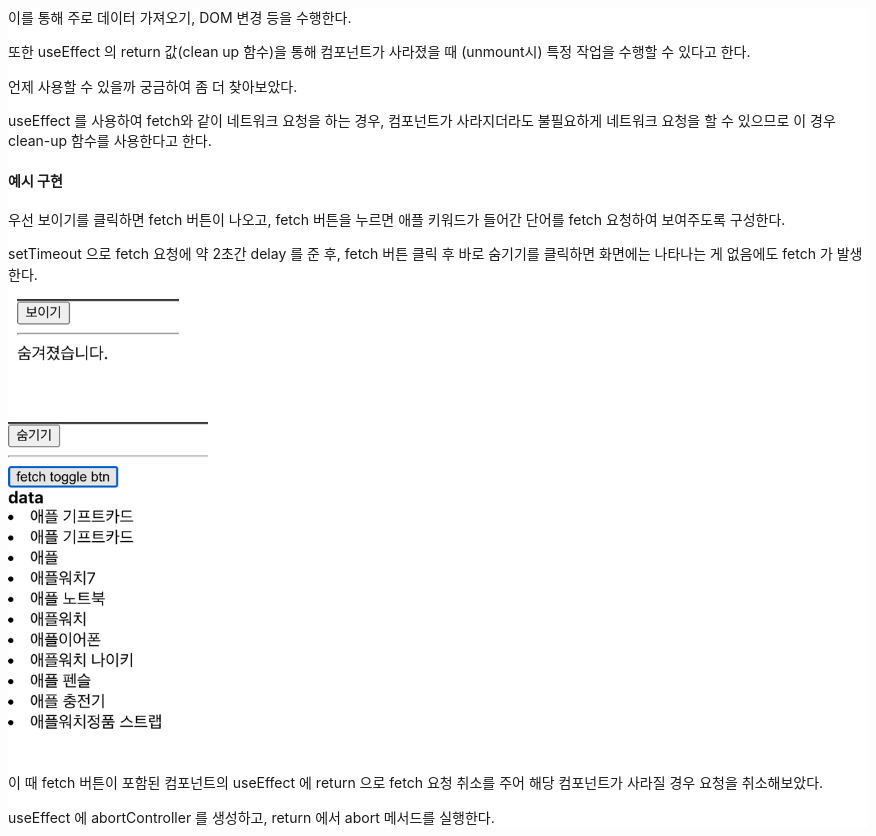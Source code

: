 이를 통해 주로 데이터 가져오기, DOM 변경 등을 수행한다.

또한 useEffect 의 return 값(clean up 함수)을 통해 컴포넌트가 사라졌을 때 (unmount시) 특정 작업을 수행할 수 있다고 한다.

언제 사용할 수 있을까 궁금하여 좀 더 찾아보았다.

useEffect 를 사용하여 fetch와 같이 네트워크 요청을 하는 경우, 컴포넌트가 사라지더라도 불필요하게 네트워크 요청을 할 수 있으므로 이 경우 clean-up 함수를 사용한다고 한다.

#### 예시 구현 

우선 보이기를 클릭하면 fetch 버튼이 나오고, fetch 버튼을 누르면 애플 키워드가 들어간 단어를 fetch 요청하여 보여주도록 구성한다.
 
setTimeout 으로 fetch 요청에 약 2초간 delay 를 준 후, fetch 버튼 클릭 후 바로 숨기기를 클릭하면 화면에는 나타나는 게 없음에도 fetch 가 발생한다.

<img alt="img_4.png" height="100" src="./screenShot/img_4.png" width="180"/>
<br>
<img alt="img_3.png" height="350" src="./screenShot/img_3.png" width="200"/>

이 때 fetch 버튼이 포함된 컴포넌트의 useEffect 에 return 으로 fetch 요청 취소를 주어 해당 컴포넌트가 사라질 경우 요청을 취소해보았다.

useEffect 에 abortController 를 생성하고, return 에서 abort 메서드를 실행한다.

____________________

Any picture in the material is to be left out, and everything else is to be retyped as is.

Task answer:
Source code

: 이를 통해 주로 데이터 가져오기, DOM 변경 등을 수행한다.

또한 useEffect 의 return 값(clean up 함수)을 통해 컴포넌트가 사라졌을 때 (unmount시) 특정 작업을 수행할 수 있다고 한다.

언제 사용할 수 있을까 궁금하여 좀 더 찾아보았다.

useEffect 를 사용하여 fetch와 같이 네트워크 요청을 하는 경우, 컴포넌트가 사라지더라도 불필요하게 네트워크 요청을 할 수 있으므로 이 경우 clean-up 함수를 사용한다고 한다.

#### 예시 구현 

우선 보이기를 클릭하면 fetch 버튼이 나오고, fetch 버튼을 누르면 애플 키워드가 들어간 단어를 fetch 요청하여 보여주도록 구성한다.
 
setTimeout 으로 fetch 요청에 약 2초간 delay 를 준 후, fetch 버튼 클릭 후 바로 숨기기를 클릭하면 화면에는 나타나는 게 없음에도 fetch 가 발생한다.

<img alt="img_4.png" height="100" src="./screenShot/img_4.png" width="180"/>
<br>
<img alt="img_3.png" height="350" src="./screenShot/img_3.png" width="200"/>

이 때 fetch 버튼이 포함된 컴포넌트의 useEffect 에 return 으로 fetch 요청 취소를 주어 해당 컴포넌트가 사라질 경우 요청을 취소해보았다.

useEffect 에 abortController 를 생성하고, return 에서 abort 메서드를 실행한다.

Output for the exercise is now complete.